Successful steps to making this work:

  • Explain the task and give it a start and end, don't leave your employee to guess the structure at least on the first attempt.  more on criteria of defining delectable tasks later
  • choice the individual that should get something out of this, they show the most potential, have aptitude towards the skill set needed (attention to detail if its a spreadsheet, creativity if the normal solutions don't fit etc.), think about developing reliable potential for backup and time saving in the future.  dont split all your tasks to one person in your team only to avoid overload and favoritism
  • is training needed, externally and internally and make some time for that if yes, it will reward you back in the future repeatedly.
  • explain the importance or end result, so the employee knows what they are trying to achieve and also that gives them the aim of a desired outcome to know if they progressed correctly.
  • make sure you give it a specific timeline for completion.  This is highly important otherwise it wont get don't when you want or need it.
  • support the employee and communicate your thanks at the end and provide a feedback on the result if you will need to re-do the task repeatedly then its key they learn from their mistakes and get asked for their inputs on what could be improved. This might surprise you they come with different ideas and is always rewarding.

On the next update we will go through examples of what to delegate, a sort of short guide to what is appropriate, because you need to remain within your leading role and not allowing the employees onto something that is sensitive or confidential to other members of the team and departments...

Enjoy your day and see you soon !


Friday 21 June 2013

Topic of the Week: Delegation

The work stops for the week and the weekend begins, but I'm busy at work on the next hot topic - Delegation !

  • Working longer than 40 hours a week regularly?

  • Want more support from your team?

  • Feel like you are alone in your role and your employees aren't happy either?

All this and more coming next week... STAY TUNED! :o)

looking forwards to helping you learn and grow

Friday 14 June 2013

Focus of the Week: Communications Part 3

Hello and welcome back to the hot topic of the week!

In this final part I will demonstrate effective examples of re-organizing the same messages you originally wrote.  So they are clean and simple to read and get your point across with minimal fuss.

As you remember from part 2 there were several ideas explored there.

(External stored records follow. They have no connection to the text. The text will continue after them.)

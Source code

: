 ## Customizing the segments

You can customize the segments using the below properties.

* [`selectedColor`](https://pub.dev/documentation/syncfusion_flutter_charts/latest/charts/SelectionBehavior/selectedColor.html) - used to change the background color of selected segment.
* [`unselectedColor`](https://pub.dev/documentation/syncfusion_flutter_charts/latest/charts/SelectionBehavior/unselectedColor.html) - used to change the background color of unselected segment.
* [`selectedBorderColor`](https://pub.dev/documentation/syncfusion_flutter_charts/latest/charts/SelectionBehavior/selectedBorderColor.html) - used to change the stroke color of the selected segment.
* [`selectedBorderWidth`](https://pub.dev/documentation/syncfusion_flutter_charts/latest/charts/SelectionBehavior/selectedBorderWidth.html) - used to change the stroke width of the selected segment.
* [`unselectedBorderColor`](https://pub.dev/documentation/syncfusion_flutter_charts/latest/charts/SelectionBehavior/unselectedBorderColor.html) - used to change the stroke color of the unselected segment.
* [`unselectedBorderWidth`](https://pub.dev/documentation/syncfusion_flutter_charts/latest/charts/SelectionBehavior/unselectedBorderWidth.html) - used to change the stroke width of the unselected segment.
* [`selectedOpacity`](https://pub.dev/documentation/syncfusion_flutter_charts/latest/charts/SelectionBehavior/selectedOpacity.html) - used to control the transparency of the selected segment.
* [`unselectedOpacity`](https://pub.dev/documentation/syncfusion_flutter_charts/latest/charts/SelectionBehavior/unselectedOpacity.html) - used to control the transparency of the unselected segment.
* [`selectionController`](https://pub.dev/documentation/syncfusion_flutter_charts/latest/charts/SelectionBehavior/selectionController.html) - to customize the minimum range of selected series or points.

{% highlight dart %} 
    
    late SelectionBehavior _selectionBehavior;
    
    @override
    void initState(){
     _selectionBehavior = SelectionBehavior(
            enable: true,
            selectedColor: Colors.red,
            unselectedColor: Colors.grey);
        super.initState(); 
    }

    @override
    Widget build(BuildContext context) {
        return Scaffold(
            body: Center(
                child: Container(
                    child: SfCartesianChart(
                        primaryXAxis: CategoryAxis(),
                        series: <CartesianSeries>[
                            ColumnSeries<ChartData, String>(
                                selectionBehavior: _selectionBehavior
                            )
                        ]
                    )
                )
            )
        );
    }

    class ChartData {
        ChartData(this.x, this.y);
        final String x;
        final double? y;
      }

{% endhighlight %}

This next part applies mainly to emails


The first few which link together I want to highlight is not writing your messages in big un-organised blocks.  To split it out into paragraphs with an Introduction, Middle and an End.  Whilst doing this Bullet points and/or numbering idea is a great visual help.  Here's an example with all specific numbered points and highlighting improvements for you - take note that the numbers help to indicate a flow, so using numbering is better than bullets in this case:


So that hopefully helps to clarify a little for you some points, I know you want more... its coming don't worry.  so now a similar example using bullet points works just as effectively when there isn't a priority of one point more than another or a link following on from each point directly - again not your introduction, middle and end clearly laid out:


Now to Progress the wording used.  As I previously mentioned we want to approach the wording in a positive manor, to increase engagement and reader buy in to work with you. Noticing the improvement of the wording "You" with using directed wording and highlighting the benefits more than originally, to get what you need out of your communication:



The next section would be helpful with Letters and memorandum's 

including claiming, responding positively to that and also refusing claims

In cases you would also be sending a letter the same structures of alteration applies to the wording, but with some additional wording in different cases of writing to claim something needing amendments and a reply to that.  Notice the attention to details (highlighting of facts) of date, time, location, price etc. to reduce unnecessary questions in reply reducing your speed of resolution.  Also the removal of emotional wording which in the end is confusion the points of notice and might possibly reduce the positivity of reply or reduce a level of service you could have got:


This next example is of how to do an adjustment letter in reply to something like the above.  Points to note are the opening positively to help the feeling of resolution, gaining or re-gaining trust in processes and improvements and closes respectfully to give the customer a nice satisfied feeling of closure or further actions possible:


Now the final example of providing bad news without making it feel like its the end of the world, taking note of the wording or refusal without saying it (indirect wording), starting and ending of a positive note to allow a sandwich effect to soften the blow of the main message:



In Conclusion


I hope these examples have provided you with valuable insights of how a simple message which didn't always start bad can be vastly improved.  As a third part to this weeks communications to be the most effective for you, I highly suggest you practice with some of your own or others communications, as they say practice makes perfect.  Take a few examples, take time to highlight areas of importance to bring out of the message and be highly critical.  re-write the first message once, then start again with your modified copy to see if that provides anymore insights and positive changes for you.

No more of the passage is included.